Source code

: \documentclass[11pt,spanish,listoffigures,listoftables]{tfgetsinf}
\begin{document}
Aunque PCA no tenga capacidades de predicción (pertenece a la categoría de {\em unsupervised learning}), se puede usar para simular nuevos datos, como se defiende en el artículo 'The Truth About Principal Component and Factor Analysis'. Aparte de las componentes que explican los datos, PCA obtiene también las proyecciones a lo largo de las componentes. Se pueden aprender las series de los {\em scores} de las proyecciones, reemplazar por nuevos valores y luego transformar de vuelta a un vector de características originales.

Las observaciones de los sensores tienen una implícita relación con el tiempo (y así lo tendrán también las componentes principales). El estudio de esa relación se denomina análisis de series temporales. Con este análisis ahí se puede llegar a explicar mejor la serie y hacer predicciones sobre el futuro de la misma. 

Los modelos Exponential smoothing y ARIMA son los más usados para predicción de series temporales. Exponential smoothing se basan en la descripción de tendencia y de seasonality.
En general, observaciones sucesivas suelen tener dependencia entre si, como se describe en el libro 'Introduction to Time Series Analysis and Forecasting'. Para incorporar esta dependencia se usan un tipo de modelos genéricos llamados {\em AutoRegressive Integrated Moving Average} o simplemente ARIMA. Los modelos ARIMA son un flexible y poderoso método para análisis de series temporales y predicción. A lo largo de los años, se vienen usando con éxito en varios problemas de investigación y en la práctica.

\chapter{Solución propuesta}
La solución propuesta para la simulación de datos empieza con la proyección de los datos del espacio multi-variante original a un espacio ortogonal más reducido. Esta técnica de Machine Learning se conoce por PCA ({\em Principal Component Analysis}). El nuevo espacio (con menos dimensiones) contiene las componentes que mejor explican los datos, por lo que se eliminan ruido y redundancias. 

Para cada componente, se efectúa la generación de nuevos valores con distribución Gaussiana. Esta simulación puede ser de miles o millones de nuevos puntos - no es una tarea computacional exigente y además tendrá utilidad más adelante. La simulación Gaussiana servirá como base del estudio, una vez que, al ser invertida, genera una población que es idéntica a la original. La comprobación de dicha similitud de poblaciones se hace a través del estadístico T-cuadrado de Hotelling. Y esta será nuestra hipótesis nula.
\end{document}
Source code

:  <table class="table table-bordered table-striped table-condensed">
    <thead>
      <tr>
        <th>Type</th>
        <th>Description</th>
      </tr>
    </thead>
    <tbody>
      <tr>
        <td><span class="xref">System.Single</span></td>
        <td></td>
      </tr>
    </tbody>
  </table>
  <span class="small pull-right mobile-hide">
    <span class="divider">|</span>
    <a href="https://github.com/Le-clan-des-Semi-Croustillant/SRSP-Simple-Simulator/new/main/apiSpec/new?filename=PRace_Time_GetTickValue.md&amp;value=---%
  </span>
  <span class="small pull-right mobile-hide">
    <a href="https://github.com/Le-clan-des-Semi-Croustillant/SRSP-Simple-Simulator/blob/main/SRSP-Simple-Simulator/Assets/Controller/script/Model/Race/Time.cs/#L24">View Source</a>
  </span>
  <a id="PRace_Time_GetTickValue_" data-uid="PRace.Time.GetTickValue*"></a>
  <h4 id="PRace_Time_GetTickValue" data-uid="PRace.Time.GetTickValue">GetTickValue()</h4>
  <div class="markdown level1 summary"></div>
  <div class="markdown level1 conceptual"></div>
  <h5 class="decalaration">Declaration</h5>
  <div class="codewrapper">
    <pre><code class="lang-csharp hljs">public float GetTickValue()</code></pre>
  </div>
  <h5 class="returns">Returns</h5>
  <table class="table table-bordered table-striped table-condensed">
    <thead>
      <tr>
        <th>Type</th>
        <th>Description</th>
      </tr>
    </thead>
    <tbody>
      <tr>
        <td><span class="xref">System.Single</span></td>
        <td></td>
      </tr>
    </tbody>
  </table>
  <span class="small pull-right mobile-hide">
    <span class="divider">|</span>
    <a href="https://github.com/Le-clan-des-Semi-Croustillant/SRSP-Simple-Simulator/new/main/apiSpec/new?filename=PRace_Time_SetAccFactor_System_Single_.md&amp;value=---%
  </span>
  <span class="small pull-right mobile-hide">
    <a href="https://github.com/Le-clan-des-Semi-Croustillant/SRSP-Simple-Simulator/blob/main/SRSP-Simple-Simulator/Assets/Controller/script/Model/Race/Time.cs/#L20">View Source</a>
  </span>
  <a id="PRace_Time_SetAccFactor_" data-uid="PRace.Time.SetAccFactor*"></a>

:::

=== What the task asks ===
When a line above includes the word "markdown", please list that line.

=== Final answer ===
  <div class="markdown level1 summary"></div>
  <div class="markdown level1 conceptual"></div>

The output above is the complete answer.